_Provided data_
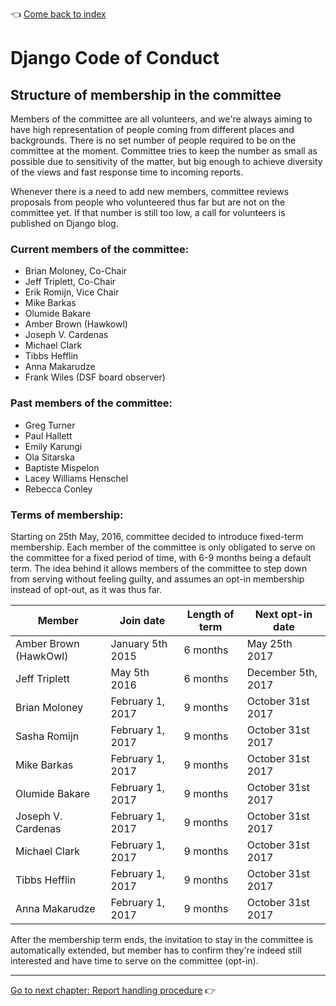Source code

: :point_left: [Come back to index](README.md)

# Django Code of Conduct

## Structure of membership in the committee

Members of the committee are all volunteers, and we're always aiming to have
high representation of people coming from different places and backgrounds.
There is no set number of people required to be on the committee at the moment.
Committee tries to keep the number as small as possible due to sensitivity of
the matter, but big enough to achieve diversity of the views and fast response
time to incoming reports.

Whenever there is a need to add new members, committee reviews proposals from
people who volunteered thus far but are not on the committee yet. If that
number is still too low, a call for volunteers is published on Django blog.

### Current members of the committee:

- Brian Moloney, Co-Chair
- Jeff Triplett, Co-Chair
- Erik Romijn, Vice Chair
- Mike Barkas
- Olumide Bakare
- Amber Brown (Hawkowl)
- Joseph V. Cardenas
- Michael Clark
- Tibbs Hefflin
- Anna Makarudze
- Frank Wiles (DSF board observer)

### Past members of the committee:

- Greg Turner
- Paul Hallett
- Emily Karungi
- Ola Sitarska
- Baptiste Mispelon
- Lacey Williams Henschel
- Rebecca Conley

### Terms of membership:

Starting on 25th May, 2016, committee decided to introduce fixed-term
membership. Each member of the committee is only obligated to serve on the
committee for a fixed period of time, with 6-9 months being a default term. The
idea behind it allows members of the committee to step down from serving
without feeling guilty, and assumes an opt-in membership instead of opt-out, as
it was thus far.

| Member                | Join date        | Length of term | Next opt-in date   |
| --------------------- | ---------------- | -------------- | ------------------ |
| Amber Brown (HawkOwl) | January 5th 2015 | 6 months       | May 25th 2017      |
| Jeff Triplett         | May 5th 2016     | 6 months       | December 5th, 2017 |
| Brian Moloney         | February 1, 2017 | 9 months       | October 31st 2017  |
| Sasha Romijn          | February 1, 2017 | 9 months       | October 31st 2017  |
| Mike Barkas           | February 1, 2017 | 9 months       | October 31st 2017  |
| Olumide Bakare        | February 1, 2017 | 9 months       | October 31st 2017  |
| Joseph V. Cardenas    | February 1, 2017 | 9 months       | October 31st 2017  |
| Michael Clark         | February 1, 2017 | 9 months       | October 31st 2017  |
| Tibbs Hefflin         | February 1, 2017 | 9 months       | October 31st 2017  |
| Anna Makarudze        | February 1, 2017 | 9 months       | October 31st 2017  |

After the membership term ends, the invitation to stay in the committee is
automatically extended, but member has to confirm they're indeed still
interested and have time to serve on the committee (opt-in).

----

[Go to next chapter: Report handling procedure](reports.md) :point_right:
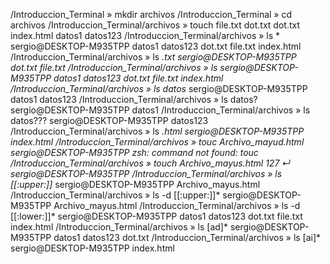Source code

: /Introduccion_Terminal » mkdir archivos
/Introduccion_Terminal » cd archivos
/Introduccion_Terminal/archivos » touch file.txt dot.txt dot.txt index.html datos1 datos123
/Introduccion_Terminal/archivos » ls *                                                      sergio@DESKTOP-M935TPP 
datos1  datos123  dot.txt  file.txt  index.html
/Introduccion_Terminal/archivos » ls *.txt                                                  sergio@DESKTOP-M935TPP 
dot.txt  file.txt
/Introduccion_Terminal/archivos » ls                                                        sergio@DESKTOP-M935TPP 
datos1  datos123  dot.txt  file.txt  index.html
/Introduccion_Terminal/archivos » ls datos*                                                 sergio@DESKTOP-M935TPP 
datos1  datos123
/Introduccion_Terminal/archivos » ls datos?                                                 sergio@DESKTOP-M935TPP 
datos1
/Introduccion_Terminal/archivos » ls datos???                                               sergio@DESKTOP-M935TPP 
datos123
/Introduccion_Terminal/archivos » ls *.html                                                 sergio@DESKTOP-M935TPP 
index.html
/Introduccion_Terminal/archivos » touc Archivo_mayud.html                                   sergio@DESKTOP-M935TPP 
zsh: command not found: touc
/Introduccion_Terminal/archivos » touch Archivo_mayus.html                            127 ↵ sergio@DESKTOP-M935TPP 
/Introduccion_Terminal/archivos » ls [[:upper:]]*                                           sergio@DESKTOP-M935TPP 
Archivo_mayus.html
/Introduccion_Terminal/archivos » ls -d [[:upper:]]*                                        sergio@DESKTOP-M935TPP 
Archivo_mayus.html
/Introduccion_Terminal/archivos » ls -d [[:lower:]]*                                        sergio@DESKTOP-M935TPP 
datos1  datos123  dot.txt  file.txt  index.html
/Introduccion_Terminal/archivos » ls [ad]*                                                  sergio@DESKTOP-M935TPP 
datos1  datos123  dot.txt
/Introduccion_Terminal/archivos » ls [ai]*                                                  sergio@DESKTOP-M935TPP 
index.html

_To do_
Only the count is wanted. Count the lines of the data above that include the string "Joseph".

_Task solution_
2